== Task objective ==
In the records below, find the line with "- Java (latest" and the line with "- [X] Include at least two"; return exactly those lines and every line between them.

[Excerpts from a dataset]

+---+

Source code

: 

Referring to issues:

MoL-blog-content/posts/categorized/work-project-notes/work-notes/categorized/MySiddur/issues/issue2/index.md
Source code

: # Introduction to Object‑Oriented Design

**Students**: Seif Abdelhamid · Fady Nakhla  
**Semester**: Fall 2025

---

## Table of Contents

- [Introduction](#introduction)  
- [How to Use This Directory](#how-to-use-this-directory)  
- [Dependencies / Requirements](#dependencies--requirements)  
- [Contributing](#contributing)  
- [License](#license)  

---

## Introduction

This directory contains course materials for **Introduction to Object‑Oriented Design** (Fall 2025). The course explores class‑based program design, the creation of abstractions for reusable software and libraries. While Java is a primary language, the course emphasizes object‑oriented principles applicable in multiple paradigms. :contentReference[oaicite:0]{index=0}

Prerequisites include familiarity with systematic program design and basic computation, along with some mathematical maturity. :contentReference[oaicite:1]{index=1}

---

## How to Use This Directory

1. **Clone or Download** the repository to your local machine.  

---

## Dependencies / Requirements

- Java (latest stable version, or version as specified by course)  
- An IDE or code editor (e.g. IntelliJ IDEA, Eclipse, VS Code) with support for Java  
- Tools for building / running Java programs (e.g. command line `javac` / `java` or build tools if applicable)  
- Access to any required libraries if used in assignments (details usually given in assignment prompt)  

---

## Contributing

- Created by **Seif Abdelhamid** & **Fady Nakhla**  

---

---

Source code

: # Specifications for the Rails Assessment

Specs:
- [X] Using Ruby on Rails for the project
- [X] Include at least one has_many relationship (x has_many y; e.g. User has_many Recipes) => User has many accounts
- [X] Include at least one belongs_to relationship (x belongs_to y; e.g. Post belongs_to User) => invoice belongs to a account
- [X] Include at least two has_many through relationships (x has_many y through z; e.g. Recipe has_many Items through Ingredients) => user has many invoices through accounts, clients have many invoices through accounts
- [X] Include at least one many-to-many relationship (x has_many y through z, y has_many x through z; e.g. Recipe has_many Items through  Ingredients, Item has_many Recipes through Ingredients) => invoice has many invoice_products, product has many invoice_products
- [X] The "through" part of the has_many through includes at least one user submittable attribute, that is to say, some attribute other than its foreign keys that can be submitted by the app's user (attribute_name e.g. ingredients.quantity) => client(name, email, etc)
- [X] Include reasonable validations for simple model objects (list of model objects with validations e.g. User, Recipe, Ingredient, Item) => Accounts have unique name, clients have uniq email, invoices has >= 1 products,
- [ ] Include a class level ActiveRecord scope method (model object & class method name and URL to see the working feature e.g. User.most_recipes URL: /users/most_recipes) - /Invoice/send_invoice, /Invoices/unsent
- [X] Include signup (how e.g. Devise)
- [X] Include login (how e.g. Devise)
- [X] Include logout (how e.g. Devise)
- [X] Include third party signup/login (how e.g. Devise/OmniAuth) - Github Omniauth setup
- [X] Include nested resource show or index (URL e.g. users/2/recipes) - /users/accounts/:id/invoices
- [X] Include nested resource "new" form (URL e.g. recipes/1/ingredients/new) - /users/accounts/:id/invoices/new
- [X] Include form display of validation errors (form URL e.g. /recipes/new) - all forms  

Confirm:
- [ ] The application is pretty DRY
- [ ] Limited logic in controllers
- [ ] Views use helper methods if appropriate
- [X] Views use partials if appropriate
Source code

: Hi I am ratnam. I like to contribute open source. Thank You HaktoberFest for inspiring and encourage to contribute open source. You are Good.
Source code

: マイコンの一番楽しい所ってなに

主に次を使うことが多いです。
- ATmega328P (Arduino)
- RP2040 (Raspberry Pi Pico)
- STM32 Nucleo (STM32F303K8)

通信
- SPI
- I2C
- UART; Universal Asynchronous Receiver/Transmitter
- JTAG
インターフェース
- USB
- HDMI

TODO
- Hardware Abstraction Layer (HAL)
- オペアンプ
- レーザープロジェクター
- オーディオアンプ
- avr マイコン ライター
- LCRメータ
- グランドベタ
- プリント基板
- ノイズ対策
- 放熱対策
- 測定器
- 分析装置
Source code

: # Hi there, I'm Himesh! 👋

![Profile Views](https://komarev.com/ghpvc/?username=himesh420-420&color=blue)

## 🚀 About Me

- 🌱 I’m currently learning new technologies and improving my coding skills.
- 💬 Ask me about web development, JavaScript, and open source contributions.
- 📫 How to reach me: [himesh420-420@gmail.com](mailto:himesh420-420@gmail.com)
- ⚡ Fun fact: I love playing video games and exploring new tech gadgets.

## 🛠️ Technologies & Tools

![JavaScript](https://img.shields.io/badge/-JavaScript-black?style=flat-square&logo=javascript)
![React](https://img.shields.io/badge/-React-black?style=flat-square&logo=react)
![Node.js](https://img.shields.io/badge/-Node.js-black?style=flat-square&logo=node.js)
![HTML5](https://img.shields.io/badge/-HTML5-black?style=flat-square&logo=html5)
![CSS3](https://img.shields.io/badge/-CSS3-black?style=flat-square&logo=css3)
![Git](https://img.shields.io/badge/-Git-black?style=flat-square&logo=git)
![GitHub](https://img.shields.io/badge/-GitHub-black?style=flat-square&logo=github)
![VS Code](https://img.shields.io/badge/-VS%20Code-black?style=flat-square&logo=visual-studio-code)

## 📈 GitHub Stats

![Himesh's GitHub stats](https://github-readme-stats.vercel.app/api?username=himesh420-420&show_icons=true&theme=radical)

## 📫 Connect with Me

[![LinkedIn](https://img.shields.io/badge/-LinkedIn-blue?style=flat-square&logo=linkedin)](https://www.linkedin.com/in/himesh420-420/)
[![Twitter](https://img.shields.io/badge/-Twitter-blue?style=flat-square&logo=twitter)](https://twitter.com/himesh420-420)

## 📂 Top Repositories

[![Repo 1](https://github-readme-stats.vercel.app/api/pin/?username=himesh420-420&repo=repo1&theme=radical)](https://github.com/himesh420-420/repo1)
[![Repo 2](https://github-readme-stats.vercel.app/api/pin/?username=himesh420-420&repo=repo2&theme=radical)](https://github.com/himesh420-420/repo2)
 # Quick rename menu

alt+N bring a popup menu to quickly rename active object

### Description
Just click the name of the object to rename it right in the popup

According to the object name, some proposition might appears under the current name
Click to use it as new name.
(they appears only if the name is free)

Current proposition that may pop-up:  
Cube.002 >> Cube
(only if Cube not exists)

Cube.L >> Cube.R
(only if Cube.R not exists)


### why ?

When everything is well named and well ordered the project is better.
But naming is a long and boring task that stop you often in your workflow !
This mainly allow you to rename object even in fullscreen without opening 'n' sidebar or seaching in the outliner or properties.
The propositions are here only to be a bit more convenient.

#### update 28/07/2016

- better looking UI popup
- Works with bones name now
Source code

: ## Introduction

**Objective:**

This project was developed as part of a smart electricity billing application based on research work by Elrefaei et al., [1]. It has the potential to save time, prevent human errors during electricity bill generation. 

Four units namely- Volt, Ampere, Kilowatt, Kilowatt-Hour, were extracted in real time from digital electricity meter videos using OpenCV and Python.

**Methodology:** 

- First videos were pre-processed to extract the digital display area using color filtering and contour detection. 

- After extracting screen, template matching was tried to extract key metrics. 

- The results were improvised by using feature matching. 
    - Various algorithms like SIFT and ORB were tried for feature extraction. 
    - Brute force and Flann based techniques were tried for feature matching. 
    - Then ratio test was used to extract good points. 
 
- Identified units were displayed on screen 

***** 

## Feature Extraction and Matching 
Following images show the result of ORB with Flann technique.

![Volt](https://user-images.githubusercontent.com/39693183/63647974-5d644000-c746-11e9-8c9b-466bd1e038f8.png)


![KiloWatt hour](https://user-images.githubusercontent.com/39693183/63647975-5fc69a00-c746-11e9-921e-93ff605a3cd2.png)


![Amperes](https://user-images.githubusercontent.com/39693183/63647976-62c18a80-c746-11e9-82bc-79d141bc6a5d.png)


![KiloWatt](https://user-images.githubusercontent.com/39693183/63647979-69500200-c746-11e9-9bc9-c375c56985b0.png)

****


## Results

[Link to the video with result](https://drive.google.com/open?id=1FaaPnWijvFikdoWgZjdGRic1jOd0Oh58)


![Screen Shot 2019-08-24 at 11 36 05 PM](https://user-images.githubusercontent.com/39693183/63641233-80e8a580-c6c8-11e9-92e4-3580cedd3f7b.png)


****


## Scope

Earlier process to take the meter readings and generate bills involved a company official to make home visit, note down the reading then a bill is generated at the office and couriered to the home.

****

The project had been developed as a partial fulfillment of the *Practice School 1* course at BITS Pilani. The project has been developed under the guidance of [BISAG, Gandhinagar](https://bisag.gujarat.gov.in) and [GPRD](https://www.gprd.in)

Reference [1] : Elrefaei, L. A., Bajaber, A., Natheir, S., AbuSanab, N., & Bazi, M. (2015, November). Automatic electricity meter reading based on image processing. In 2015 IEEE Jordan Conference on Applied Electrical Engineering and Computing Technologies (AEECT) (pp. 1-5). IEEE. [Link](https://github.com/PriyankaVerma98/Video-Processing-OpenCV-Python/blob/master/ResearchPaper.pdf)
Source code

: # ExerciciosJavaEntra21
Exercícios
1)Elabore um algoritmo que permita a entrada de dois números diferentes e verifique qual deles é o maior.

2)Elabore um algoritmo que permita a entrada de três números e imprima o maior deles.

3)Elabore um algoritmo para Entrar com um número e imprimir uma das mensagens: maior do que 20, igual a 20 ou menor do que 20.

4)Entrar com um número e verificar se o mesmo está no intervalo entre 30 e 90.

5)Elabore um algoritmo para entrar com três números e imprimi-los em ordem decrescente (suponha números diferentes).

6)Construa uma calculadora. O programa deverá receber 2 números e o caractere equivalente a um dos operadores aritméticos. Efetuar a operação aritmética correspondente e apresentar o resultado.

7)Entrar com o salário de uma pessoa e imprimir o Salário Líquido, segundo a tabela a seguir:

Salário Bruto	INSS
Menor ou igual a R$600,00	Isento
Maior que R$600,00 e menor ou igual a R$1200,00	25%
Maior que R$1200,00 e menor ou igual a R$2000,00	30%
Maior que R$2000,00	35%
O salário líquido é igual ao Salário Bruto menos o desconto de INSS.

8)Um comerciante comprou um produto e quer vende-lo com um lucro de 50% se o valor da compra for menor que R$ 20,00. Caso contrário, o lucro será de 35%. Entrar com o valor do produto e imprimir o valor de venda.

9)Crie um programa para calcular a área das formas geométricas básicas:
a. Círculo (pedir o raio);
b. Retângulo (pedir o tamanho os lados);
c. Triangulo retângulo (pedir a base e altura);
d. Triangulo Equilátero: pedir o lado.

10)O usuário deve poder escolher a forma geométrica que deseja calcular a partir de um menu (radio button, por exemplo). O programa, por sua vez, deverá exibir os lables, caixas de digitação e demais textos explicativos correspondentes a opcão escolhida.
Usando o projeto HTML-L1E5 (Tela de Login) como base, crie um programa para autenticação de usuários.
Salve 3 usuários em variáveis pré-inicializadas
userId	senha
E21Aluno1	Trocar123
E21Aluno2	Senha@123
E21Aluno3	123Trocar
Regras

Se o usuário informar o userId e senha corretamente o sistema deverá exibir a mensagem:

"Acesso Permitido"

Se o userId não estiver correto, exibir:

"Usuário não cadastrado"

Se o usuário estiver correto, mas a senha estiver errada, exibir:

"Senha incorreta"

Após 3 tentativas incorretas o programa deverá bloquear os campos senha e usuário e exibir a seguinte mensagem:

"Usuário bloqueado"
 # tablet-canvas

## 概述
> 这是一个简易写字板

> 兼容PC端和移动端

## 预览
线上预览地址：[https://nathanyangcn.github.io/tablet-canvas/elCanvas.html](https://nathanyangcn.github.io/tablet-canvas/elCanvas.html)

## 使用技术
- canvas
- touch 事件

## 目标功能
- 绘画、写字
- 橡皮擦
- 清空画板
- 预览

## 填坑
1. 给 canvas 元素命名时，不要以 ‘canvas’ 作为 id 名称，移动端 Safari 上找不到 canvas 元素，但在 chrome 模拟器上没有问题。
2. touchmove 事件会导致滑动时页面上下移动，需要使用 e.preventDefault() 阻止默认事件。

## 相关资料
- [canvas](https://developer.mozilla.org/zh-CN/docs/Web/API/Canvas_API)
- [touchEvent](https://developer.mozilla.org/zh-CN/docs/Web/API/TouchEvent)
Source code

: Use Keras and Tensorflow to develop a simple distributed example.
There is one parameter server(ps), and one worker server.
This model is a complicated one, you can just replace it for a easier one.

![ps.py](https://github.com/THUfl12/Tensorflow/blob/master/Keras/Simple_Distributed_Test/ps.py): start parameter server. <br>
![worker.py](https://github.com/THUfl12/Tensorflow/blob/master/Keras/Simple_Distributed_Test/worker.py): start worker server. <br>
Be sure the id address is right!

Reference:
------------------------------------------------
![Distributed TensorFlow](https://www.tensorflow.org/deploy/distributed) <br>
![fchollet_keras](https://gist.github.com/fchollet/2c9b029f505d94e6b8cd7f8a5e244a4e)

+---+

== Answer to this task ==
- Java (latest stable version, or version as specified by course)  
- An IDE or code editor (e.g. IntelliJ IDEA, Eclipse, VS Code) with support for Java  
- Tools for building / running Java programs (e.g. command line `javac` / `java` or build tools if applicable)  
- Access to any required libraries if used in assignments (details usually given in assignment prompt)  

---

## Contributing

- Created by **Seif Abdelhamid** & **Fady Nakhla**  

---

---

Source code

: # Specifications for the Rails Assessment

Specs:
- [X] Using Ruby on Rails for the project
- [X] Include at least one has_many relationship (x has_many y; e.g. User has_many Recipes) => User has many accounts
- [X] Include at least one belongs_to relationship (x belongs_to y; e.g. Post belongs_to User) => invoice belongs to a account
- [X] Include at least two has_many through relationships (x has_many y through z; e.g. Recipe has_many Items through Ingredients) => user has many invoices through accounts, clients have many invoices through accounts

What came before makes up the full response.